Brook attends the University of North Carolina at Chapel Hill where she is studying media and journalism.
In order to help the family with the expenses related to travel and lodging, Lynn Bailey, Cody’s occupational therapist at Newland Elementary, began distributing red wrist bands with the words “Cody’s Heart” imprinted on the side. The wristbands are available at Newland Elementary Monday through Thursday in exchange for a donation.
“Lynn’s the one that headed the whole thing up. She’s been real persistent, checking on him, wanting to know how he’s doing and what the doctor’s saying,” Kim said.

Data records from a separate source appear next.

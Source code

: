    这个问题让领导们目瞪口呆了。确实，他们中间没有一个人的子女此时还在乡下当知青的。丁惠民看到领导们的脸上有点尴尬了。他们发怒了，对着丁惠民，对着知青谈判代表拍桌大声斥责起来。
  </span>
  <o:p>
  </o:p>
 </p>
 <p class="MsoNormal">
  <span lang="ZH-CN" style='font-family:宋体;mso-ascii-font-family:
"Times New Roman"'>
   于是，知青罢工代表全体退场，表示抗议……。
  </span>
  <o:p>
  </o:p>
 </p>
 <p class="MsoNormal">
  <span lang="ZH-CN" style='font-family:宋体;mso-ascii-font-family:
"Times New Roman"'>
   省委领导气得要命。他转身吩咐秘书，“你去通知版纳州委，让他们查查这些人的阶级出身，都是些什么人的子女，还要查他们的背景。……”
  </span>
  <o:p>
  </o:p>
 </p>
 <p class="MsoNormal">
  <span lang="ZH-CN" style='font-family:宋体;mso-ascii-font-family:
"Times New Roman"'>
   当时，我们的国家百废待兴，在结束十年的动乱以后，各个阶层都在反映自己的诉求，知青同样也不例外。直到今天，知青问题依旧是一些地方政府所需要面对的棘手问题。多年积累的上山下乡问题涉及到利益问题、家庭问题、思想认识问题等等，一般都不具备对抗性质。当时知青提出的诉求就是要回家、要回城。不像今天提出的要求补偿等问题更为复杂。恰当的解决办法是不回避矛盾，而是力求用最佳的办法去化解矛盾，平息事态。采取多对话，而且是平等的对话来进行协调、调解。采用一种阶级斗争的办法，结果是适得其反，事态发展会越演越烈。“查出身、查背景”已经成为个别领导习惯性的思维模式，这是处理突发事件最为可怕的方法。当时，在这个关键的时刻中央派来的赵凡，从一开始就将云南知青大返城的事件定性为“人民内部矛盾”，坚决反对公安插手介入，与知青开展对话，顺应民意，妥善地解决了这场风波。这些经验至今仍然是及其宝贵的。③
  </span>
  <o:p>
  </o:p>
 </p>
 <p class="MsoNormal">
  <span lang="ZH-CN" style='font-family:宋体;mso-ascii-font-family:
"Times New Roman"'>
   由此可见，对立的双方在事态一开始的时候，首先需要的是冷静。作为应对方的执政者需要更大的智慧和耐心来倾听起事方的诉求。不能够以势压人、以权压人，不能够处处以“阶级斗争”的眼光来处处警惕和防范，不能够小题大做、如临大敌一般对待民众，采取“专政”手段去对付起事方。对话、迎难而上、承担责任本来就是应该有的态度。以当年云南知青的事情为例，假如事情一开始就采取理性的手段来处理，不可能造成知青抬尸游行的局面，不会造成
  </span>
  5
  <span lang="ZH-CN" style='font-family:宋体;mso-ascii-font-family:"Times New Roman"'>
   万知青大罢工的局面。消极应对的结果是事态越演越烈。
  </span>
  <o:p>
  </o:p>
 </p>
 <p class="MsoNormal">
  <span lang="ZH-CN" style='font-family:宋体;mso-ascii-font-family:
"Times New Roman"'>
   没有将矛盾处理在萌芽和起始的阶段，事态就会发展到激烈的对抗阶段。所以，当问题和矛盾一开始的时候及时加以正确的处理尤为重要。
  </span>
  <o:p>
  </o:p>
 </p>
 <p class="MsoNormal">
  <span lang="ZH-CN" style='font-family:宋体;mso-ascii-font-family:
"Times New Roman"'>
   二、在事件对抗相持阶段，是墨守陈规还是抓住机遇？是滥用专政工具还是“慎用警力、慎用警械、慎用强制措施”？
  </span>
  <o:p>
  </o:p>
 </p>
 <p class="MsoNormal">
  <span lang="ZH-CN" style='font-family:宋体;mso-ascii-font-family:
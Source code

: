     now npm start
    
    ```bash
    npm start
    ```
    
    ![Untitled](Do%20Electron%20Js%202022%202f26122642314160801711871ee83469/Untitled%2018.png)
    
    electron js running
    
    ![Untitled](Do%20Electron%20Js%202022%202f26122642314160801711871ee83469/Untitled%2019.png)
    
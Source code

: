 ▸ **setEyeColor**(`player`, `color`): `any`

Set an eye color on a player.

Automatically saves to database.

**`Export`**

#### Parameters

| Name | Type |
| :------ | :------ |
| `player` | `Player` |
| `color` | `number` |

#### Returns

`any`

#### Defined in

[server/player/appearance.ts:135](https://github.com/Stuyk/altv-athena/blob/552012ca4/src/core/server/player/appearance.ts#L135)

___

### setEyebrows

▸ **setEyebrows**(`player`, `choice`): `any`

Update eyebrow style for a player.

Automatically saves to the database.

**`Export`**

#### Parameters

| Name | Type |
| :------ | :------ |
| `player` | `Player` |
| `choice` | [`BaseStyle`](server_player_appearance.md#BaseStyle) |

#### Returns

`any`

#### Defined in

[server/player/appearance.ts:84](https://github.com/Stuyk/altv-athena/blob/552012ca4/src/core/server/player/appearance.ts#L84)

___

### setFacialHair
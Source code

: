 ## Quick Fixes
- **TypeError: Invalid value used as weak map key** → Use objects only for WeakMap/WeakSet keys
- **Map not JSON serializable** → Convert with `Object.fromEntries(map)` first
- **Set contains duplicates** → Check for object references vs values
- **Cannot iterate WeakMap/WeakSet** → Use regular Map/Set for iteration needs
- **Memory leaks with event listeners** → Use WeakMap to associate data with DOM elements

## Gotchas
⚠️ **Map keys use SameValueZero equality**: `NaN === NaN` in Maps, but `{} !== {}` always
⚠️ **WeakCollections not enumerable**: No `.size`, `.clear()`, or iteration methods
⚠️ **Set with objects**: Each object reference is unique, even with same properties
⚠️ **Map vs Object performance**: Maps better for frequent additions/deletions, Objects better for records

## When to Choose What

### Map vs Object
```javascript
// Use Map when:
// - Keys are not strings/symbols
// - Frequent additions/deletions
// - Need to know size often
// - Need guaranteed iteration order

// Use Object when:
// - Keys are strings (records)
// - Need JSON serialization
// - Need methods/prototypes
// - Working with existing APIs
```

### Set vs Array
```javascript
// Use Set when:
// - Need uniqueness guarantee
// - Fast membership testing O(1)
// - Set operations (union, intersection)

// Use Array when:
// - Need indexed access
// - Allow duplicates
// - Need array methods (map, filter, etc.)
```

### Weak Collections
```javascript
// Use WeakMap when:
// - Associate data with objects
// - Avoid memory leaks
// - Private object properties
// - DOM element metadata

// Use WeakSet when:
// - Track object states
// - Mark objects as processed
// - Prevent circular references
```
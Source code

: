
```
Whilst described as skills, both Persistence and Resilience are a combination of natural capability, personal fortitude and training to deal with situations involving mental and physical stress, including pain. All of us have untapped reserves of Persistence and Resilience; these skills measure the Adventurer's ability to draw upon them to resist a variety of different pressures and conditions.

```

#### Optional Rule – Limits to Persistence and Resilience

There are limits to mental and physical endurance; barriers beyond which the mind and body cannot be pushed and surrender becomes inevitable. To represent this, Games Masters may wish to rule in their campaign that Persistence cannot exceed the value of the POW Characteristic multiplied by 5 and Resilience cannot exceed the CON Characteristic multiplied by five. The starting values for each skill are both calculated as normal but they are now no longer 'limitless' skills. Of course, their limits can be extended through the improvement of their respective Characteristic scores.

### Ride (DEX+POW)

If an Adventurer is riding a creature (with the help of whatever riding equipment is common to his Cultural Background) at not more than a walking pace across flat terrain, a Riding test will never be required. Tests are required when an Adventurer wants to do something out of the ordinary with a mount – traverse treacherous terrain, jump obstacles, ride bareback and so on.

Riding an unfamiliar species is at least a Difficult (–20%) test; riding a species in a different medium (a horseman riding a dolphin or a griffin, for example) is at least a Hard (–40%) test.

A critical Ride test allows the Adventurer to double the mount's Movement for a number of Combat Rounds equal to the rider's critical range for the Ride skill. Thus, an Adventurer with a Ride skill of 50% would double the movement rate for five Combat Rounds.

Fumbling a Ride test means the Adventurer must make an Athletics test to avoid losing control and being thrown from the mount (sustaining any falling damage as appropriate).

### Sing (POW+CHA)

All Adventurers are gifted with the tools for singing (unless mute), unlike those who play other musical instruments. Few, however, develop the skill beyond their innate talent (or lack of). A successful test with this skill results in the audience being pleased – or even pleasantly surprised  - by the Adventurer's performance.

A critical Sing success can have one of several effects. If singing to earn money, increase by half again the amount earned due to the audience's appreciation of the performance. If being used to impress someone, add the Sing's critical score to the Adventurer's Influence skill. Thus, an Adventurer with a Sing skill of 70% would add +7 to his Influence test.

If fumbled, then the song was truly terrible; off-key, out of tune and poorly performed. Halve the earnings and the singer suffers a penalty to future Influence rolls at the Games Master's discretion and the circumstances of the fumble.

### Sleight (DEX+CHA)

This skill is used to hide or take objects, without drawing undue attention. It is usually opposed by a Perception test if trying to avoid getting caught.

The school has also set up a PayPal account to help collect funds through the family. After a report on Cody and his family premiered locally on television on June 11, the school received a sizable donation from a woman residing in Charlotte. So far, the school system has raised at least $2,000. Those interested can donate by clicking to paypal.me/newlandelementarypto.
While the money certainly helps, it cannot replace the support from the community that the Buchanans have received. The support from the elementary school has been invaluable, and Cody cannot wait to go back and see his friends and his teachers in the fall.
To say that Cody and his family have been through a lot would be an understatement, but the Buchanans would not change Cody for the world.
“I wouldn’t change anything about him,” Kim said. “If I could, I would take away his heart troubles. Aside from that, I wouldn’t change him for anything.”
“Create in me a pure heart, O God, and renew a steadfast spirit within me,” (Psalm 51:10).